I'm copying it exactly like he had it there

a plane is standing on a movable runway( something like a conveyor).as the plane moves the conveyor moves but in the opposite direction.the conveyor has a system that tracks the speed of the plane and matches it exactly in the opposite direction.

the question is

will the plane take off or not?

(ps its been debated to death on other forums, its always fun to see how people present the theory behind there answer)

A plane is standing on a movable runway...

It may be sitting, resting, standing, but it is located there.

As the plane moves...

We have motion, hopefully safe to assume in a forward direction, which is being caused by some forward thusting agent, be it a propellor or jet engine. Certainly not caused by the wheels. It's NOT a car.

The conveyor moves but in the opposite direction...

It (the conveyor) has to be self driven, since there is no rotational force acting on the wheels of the plane other than the friction from moving forward against said conveyor.

The conveyor has a system that tracks the speed of the plane and matches it exactly in the opposite direction.

How else could the conveyor match the speed of the plane other than to have it's own driving force?
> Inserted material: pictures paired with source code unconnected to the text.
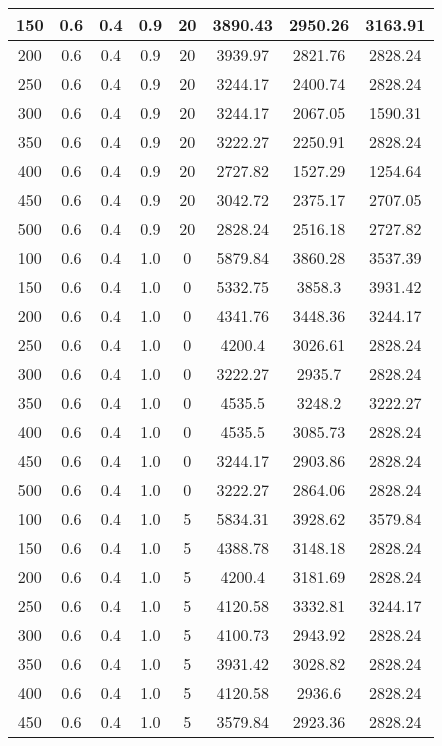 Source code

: \documentclass[a4paper, 12pt]{extreport}
\begin{document}
\begin{itemize}
\begin{longtable}{|c|c|c|c|c|c|c|c|}
			150 & 0.6 & 0.4 & 0.9 & 20 & 3890.43 & 2950.26 & 3163.91 \\\hline
			200 & 0.6 & 0.4 & 0.9 & 20 & 3939.97 & 2821.76 & 2828.24 \\\hline
			250 & 0.6 & 0.4 & 0.9 & 20 & 3244.17 & 2400.74 & 2828.24 \\\hline
			300 & 0.6 & 0.4 & 0.9 & 20 & 3244.17 & 2067.05 & 1590.31 \\\hline
			350 & 0.6 & 0.4 & 0.9 & 20 & 3222.27 & 2250.91 & 2828.24 \\\hline
			400 & 0.6 & 0.4 & 0.9 & 20 & 2727.82 & 1527.29 & 1254.64 \\\hline
			450 & 0.6 & 0.4 & 0.9 & 20 & 3042.72 & 2375.17 & 2707.05 \\\hline
			500 & 0.6 & 0.4 & 0.9 & 20 & 2828.24 & 2516.18 & 2727.82 \\\hline
			100 & 0.6 & 0.4 & 1.0 & 0 & 5879.84 & 3860.28 & 3537.39 \\\hline
			150 & 0.6 & 0.4 & 1.0 & 0 & 5332.75 & 3858.3 & 3931.42 \\\hline
			200 & 0.6 & 0.4 & 1.0 & 0 & 4341.76 & 3448.36 & 3244.17 \\\hline
			250 & 0.6 & 0.4 & 1.0 & 0 & 4200.4 & 3026.61 & 2828.24 \\\hline
			300 & 0.6 & 0.4 & 1.0 & 0 & 3222.27 & 2935.7 & 2828.24 \\\hline
			350 & 0.6 & 0.4 & 1.0 & 0 & 4535.5 & 3248.2 & 3222.27 \\\hline
			400 & 0.6 & 0.4 & 1.0 & 0 & 4535.5 & 3085.73 & 2828.24 \\\hline
			450 & 0.6 & 0.4 & 1.0 & 0 & 3244.17 & 2903.86 & 2828.24 \\\hline
			500 & 0.6 & 0.4 & 1.0 & 0 & 3222.27 & 2864.06 & 2828.24 \\\hline
			100 & 0.6 & 0.4 & 1.0 & 5 & 5834.31 & 3928.62 & 3579.84 \\\hline
			150 & 0.6 & 0.4 & 1.0 & 5 & 4388.78 & 3148.18 & 2828.24 \\\hline
			200 & 0.6 & 0.4 & 1.0 & 5 & 4200.4 & 3181.69 & 2828.24 \\\hline
			250 & 0.6 & 0.4 & 1.0 & 5 & 4120.58 & 3332.81 & 3244.17 \\\hline
			300 & 0.6 & 0.4 & 1.0 & 5 & 4100.73 & 2943.92 & 2828.24 \\\hline
			350 & 0.6 & 0.4 & 1.0 & 5 & 3931.42 & 3028.82 & 2828.24 \\\hline
			400 & 0.6 & 0.4 & 1.0 & 5 & 4120.58 & 2936.6 & 2828.24 \\\hline
			450 & 0.6 & 0.4 & 1.0 & 5 & 3579.84 & 2923.36 & 2828.24 \\\hline

\end{longtable}
\end{itemize}
\end{document}
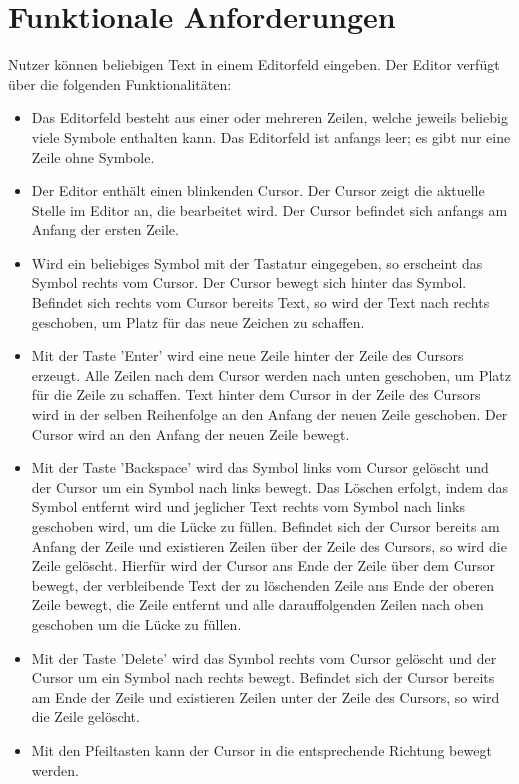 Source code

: \documentclass[parskip=full,11pt,twoside]{scrartcl}
\begin{document}
\section{Funktionale Anforderungen}
Nutzer können beliebigen Text in einem Editorfeld eingeben. 
Der Editor verfügt über die folgenden Funktionalitäten:
\begin{itemize}
	\item Das Editorfeld besteht aus einer oder mehreren Zeilen, welche jeweils beliebig viele Symbole enthalten kann. Das Editorfeld ist anfangs leer; es gibt nur eine Zeile ohne Symbole.
	\item Der Editor enthält einen blinkenden Cursor. Der Cursor zeigt die aktuelle Stelle im Editor an, die bearbeitet wird. Der Cursor befindet sich anfangs am Anfang der ersten Zeile.
	\item Wird ein beliebiges Symbol mit der Tastatur eingegeben, so erscheint das Symbol rechts vom Cursor. Der Cursor bewegt sich hinter das Symbol. Befindet sich rechts vom Cursor bereits Text, so wird der Text nach rechts geschoben, um Platz für das neue Zeichen zu schaffen. 
	\item Mit der Taste 'Enter' wird eine neue Zeile hinter der Zeile des Cursors erzeugt. 
	Alle Zeilen nach dem Cursor werden nach unten geschoben, um Platz für die Zeile zu schaffen. 
	Text hinter dem Cursor in der Zeile des Cursors wird in der selben Reihenfolge an den Anfang der neuen Zeile geschoben.
	Der Cursor wird an den Anfang der neuen Zeile bewegt.
	\item Mit der Taste 'Backspace' wird das Symbol links vom Cursor gelöscht und der Cursor um ein Symbol nach links bewegt. 
	Das Löschen erfolgt, indem das Symbol entfernt wird und jeglicher Text rechts vom Symbol nach links geschoben wird, um die Lücke zu füllen.
	Befindet sich der Cursor bereits am Anfang der Zeile und existieren Zeilen über der Zeile des Cursors, so wird die Zeile gelöscht. 
	Hierfür wird der Cursor ans Ende der Zeile über dem Cursor bewegt, der verbleibende Text der zu löschenden Zeile ans Ende der oberen Zeile bewegt, die Zeile entfernt und alle darauffolgenden Zeilen nach oben geschoben um die Lücke zu füllen.
	\item Mit der Taste 'Delete' wird das Symbol rechts vom Cursor gelöscht und der Cursor um ein Symbol nach rechts bewegt.
	Befindet sich der Cursor bereits am Ende der Zeile und existieren Zeilen unter der Zeile des Cursors, so wird die Zeile gelöscht. 
	\item Mit den Pfeiltasten kann der Cursor in die entsprechende Richtung bewegt werden. 

\end{itemize}
\end{document}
So what do we have? A conveyor that has ability to match the rotational speed of the tires of the plane. How did the plane start to move in the first place? CERTAINLY not by anything that had to do with the conveyor or the wheels. Come on, I just KNOW some of you guys were the same ones that were in on the treadmill threads a month ago, go down, fire that puppy up to a 5 minute mile speed, and tell me you can't reach out and throw a paper airplane out in front of you as you run on it.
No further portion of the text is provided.